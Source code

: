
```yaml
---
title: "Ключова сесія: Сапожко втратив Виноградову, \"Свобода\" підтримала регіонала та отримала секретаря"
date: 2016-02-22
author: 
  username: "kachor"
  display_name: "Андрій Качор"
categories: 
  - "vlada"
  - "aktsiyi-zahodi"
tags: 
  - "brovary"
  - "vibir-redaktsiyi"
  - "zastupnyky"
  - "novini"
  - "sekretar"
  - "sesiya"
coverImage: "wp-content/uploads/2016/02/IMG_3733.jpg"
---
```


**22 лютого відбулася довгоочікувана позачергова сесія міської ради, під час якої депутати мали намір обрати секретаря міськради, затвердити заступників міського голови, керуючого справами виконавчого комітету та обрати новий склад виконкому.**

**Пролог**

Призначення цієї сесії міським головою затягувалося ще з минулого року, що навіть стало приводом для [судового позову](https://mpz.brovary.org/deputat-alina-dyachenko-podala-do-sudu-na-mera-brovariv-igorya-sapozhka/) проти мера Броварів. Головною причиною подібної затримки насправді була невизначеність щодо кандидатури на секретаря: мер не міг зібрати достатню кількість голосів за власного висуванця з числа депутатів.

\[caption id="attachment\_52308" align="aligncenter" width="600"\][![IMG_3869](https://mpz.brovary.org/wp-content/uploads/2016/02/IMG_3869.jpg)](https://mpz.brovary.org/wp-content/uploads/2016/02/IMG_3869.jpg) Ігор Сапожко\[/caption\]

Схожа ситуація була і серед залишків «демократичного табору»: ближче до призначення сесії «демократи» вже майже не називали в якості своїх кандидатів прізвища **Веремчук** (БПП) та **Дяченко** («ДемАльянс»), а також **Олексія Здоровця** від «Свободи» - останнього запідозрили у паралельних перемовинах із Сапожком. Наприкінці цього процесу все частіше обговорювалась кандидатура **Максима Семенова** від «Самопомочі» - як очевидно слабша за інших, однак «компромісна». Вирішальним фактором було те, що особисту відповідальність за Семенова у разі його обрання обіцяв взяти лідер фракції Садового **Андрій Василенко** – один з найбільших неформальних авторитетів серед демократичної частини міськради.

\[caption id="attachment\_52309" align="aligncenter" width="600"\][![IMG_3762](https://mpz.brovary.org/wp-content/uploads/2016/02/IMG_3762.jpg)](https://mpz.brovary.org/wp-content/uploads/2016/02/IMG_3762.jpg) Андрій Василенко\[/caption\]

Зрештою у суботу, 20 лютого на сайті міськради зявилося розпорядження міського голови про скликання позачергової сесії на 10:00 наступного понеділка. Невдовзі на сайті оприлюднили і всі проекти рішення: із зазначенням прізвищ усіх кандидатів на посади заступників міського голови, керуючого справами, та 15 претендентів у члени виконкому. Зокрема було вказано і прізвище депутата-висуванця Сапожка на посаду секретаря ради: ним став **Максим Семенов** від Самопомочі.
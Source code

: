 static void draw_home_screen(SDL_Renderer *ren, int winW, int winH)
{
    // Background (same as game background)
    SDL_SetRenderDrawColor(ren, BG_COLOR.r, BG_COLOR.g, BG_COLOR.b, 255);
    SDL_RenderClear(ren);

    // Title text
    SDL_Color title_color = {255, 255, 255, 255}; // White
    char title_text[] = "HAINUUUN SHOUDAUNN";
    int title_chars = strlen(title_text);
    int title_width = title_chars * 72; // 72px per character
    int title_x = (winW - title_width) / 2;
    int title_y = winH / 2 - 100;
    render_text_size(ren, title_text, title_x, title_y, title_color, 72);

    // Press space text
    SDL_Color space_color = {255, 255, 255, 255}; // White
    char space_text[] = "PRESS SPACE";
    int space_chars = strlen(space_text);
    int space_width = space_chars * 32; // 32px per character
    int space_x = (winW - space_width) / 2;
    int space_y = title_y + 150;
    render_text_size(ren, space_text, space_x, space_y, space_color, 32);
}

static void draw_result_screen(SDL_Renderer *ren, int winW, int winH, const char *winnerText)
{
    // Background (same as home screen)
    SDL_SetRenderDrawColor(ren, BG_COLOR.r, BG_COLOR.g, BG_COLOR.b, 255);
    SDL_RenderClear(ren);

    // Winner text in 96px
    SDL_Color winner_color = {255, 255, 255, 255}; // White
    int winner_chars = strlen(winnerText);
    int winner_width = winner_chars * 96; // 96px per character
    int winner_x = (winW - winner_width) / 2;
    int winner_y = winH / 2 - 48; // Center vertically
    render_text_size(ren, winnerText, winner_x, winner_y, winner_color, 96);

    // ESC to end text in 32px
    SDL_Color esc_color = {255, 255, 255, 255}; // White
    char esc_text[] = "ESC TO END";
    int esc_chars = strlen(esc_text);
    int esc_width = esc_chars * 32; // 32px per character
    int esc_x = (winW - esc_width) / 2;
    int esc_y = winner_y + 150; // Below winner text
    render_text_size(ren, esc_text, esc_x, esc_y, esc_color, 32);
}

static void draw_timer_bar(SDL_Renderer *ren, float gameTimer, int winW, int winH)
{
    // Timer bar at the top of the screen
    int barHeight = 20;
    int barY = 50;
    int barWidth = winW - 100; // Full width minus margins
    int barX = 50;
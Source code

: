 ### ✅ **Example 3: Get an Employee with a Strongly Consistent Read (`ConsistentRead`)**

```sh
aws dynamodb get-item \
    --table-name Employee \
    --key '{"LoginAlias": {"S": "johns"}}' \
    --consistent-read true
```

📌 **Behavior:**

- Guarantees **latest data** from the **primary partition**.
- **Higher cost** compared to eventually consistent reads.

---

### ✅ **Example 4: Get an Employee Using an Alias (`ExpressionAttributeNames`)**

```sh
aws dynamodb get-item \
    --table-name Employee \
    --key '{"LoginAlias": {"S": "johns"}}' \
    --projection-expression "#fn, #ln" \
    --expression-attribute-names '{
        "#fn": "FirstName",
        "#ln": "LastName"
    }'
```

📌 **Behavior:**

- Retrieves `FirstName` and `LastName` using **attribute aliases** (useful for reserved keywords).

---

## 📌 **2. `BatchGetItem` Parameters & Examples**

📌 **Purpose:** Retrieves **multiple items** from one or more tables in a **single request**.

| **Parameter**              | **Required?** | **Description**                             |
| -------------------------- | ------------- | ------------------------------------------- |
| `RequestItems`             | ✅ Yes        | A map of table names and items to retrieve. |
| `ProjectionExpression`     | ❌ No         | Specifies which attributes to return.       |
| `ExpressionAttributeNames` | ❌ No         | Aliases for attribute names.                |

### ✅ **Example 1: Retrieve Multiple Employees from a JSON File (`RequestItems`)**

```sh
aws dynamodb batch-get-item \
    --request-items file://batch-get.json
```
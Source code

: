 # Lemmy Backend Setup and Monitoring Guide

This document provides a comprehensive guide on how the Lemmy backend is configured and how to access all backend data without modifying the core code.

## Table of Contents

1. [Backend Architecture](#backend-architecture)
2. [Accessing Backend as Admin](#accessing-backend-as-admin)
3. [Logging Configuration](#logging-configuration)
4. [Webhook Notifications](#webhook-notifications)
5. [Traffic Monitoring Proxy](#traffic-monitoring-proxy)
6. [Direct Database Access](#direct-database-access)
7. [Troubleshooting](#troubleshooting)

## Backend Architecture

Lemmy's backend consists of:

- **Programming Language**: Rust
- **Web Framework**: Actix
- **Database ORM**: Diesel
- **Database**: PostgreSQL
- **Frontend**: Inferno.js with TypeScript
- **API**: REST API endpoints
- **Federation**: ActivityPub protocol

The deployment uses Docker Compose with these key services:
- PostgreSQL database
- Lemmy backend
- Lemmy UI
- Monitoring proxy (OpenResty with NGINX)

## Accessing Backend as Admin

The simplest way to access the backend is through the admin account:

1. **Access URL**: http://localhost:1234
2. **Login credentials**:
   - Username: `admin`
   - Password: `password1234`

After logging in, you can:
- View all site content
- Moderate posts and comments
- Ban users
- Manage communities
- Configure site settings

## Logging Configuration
+--
**How to complete this task**
The entries above hold the needed span. Transcribe exactly the lines from the one with "Зрештою у суботу, 20" to the one with "int title_width = title_chars", both included.

**Solution below**
Зрештою у суботу, 20 лютого на сайті міськради зявилося розпорядження міського голови про скликання позачергової сесії на 10:00 наступного понеділка. Невдовзі на сайті оприлюднили і всі проекти рішення: із зазначенням прізвищ усіх кандидатів на посади заступників міського голови, керуючого справами, та 15 претендентів у члени виконкому. Зокрема було вказано і прізвище депутата-висуванця Сапожка на посаду секретаря ради: ним став **Максим Семенов** від Самопомочі.
Source code

: static void draw_home_screen(SDL_Renderer *ren, int winW, int winH)
{
    // Background (same as game background)
    SDL_SetRenderDrawColor(ren, BG_COLOR.r, BG_COLOR.g, BG_COLOR.b, 255);
    SDL_RenderClear(ren);

    // Title text
    SDL_Color title_color = {255, 255, 255, 255}; // White
    char title_text[] = "HAINUUUN SHOUDAUNN";
    int title_chars = strlen(title_text);
    int title_width = title_chars * 72; // 72px per character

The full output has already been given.